### YOUR TASK
Copy out each line in the listing below where the word "Find" appears.

### EXTRACTED MATERIAL
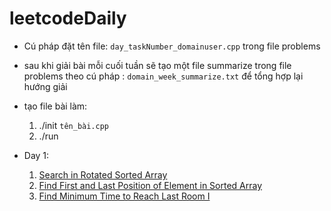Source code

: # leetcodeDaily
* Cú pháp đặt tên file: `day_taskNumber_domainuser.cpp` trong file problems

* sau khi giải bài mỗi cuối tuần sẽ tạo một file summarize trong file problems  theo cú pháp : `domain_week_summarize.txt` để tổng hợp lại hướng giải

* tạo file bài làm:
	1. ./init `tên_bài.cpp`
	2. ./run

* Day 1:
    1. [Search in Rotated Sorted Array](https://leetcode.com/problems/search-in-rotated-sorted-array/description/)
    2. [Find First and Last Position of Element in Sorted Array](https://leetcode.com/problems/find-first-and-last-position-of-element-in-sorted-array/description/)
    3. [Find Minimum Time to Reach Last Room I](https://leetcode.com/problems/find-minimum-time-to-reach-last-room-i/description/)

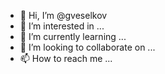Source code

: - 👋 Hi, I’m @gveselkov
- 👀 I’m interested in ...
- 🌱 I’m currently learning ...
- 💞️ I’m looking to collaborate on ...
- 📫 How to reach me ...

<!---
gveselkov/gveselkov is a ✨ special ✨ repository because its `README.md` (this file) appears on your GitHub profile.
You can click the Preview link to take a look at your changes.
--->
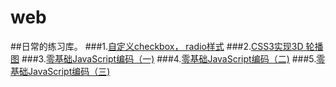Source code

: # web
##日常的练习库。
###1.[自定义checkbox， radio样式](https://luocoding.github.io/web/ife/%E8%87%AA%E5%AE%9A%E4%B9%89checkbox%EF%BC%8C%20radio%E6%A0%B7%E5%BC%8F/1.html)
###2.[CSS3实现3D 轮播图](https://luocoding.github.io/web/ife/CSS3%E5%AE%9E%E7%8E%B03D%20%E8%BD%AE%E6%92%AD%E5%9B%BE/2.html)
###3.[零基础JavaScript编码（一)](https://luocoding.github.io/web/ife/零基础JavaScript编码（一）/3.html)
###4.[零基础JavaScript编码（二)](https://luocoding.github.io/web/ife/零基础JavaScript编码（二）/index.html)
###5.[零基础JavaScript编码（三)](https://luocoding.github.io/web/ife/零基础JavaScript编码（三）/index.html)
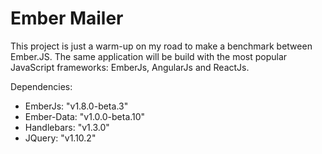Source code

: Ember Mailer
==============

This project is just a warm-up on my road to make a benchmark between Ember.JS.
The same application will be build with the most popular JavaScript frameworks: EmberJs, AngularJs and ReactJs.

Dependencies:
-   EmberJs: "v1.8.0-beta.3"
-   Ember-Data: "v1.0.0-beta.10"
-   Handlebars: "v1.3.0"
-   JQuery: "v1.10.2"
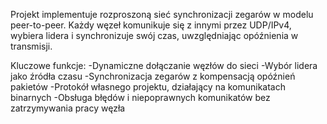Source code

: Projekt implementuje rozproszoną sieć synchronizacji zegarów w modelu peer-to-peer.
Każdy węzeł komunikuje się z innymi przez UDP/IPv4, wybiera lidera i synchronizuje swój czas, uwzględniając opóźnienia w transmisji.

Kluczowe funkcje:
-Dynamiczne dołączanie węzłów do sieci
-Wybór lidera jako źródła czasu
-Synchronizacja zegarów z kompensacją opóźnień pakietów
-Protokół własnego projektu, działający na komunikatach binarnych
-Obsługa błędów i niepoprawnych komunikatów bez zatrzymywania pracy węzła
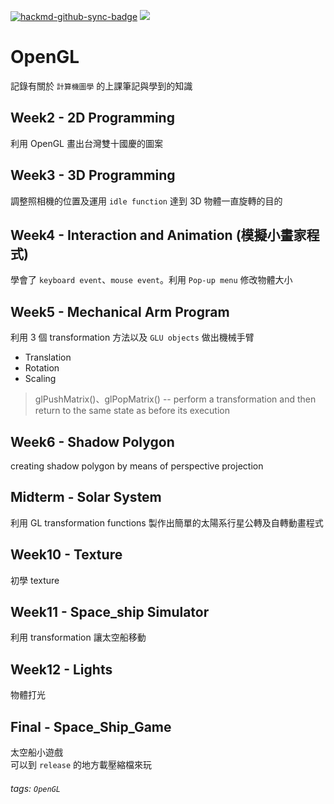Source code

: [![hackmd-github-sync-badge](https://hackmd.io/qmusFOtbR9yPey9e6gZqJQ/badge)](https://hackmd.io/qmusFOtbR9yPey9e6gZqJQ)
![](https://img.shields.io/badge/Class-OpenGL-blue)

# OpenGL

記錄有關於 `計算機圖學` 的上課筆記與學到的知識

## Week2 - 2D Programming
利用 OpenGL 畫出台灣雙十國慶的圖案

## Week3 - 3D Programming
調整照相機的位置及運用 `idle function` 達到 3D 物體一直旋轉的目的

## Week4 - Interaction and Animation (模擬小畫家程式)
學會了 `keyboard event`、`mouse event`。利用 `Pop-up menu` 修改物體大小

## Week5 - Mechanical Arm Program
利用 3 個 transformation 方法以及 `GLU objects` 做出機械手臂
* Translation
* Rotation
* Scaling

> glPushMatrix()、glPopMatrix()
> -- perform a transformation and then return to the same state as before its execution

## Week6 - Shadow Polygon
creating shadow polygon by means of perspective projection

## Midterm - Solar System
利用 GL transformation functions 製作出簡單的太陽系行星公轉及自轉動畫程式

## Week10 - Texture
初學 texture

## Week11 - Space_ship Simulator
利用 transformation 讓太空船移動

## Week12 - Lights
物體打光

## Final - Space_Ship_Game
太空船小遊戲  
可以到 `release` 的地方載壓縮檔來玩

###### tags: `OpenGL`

==

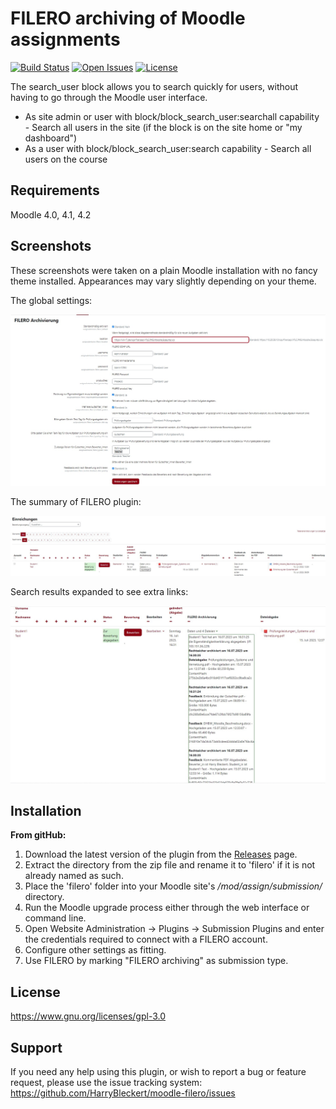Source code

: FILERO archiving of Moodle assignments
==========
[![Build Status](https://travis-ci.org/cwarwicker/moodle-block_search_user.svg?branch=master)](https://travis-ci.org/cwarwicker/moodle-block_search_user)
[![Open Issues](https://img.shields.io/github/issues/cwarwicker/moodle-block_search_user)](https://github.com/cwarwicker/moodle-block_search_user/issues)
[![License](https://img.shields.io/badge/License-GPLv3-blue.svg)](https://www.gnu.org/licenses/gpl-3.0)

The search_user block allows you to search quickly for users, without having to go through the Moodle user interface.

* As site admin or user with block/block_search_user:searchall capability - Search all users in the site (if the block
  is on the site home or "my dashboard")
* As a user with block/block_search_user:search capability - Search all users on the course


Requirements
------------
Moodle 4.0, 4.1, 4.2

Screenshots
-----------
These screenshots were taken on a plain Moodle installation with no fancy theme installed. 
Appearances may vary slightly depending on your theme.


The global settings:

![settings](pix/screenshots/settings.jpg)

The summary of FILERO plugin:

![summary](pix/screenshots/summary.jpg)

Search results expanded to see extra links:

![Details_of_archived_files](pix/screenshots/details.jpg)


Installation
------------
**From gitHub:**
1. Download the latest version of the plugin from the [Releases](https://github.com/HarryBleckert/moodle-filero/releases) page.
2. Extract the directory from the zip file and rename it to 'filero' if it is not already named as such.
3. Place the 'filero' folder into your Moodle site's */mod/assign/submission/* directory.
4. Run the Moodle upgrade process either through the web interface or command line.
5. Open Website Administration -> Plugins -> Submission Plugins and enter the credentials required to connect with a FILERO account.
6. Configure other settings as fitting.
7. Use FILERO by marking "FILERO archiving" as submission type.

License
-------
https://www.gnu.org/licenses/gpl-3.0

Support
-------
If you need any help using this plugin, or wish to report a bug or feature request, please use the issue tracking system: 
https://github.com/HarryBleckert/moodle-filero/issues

### THE COMPLETED TASK
    2. [Find First and Last Position of Element in Sorted Array](https://leetcode.com/problems/find-first-and-last-position-of-element-in-sorted-array/description/)
    3. [Find Minimum Time to Reach Last Room I](https://leetcode.com/problems/find-minimum-time-to-reach-last-room-i/description/)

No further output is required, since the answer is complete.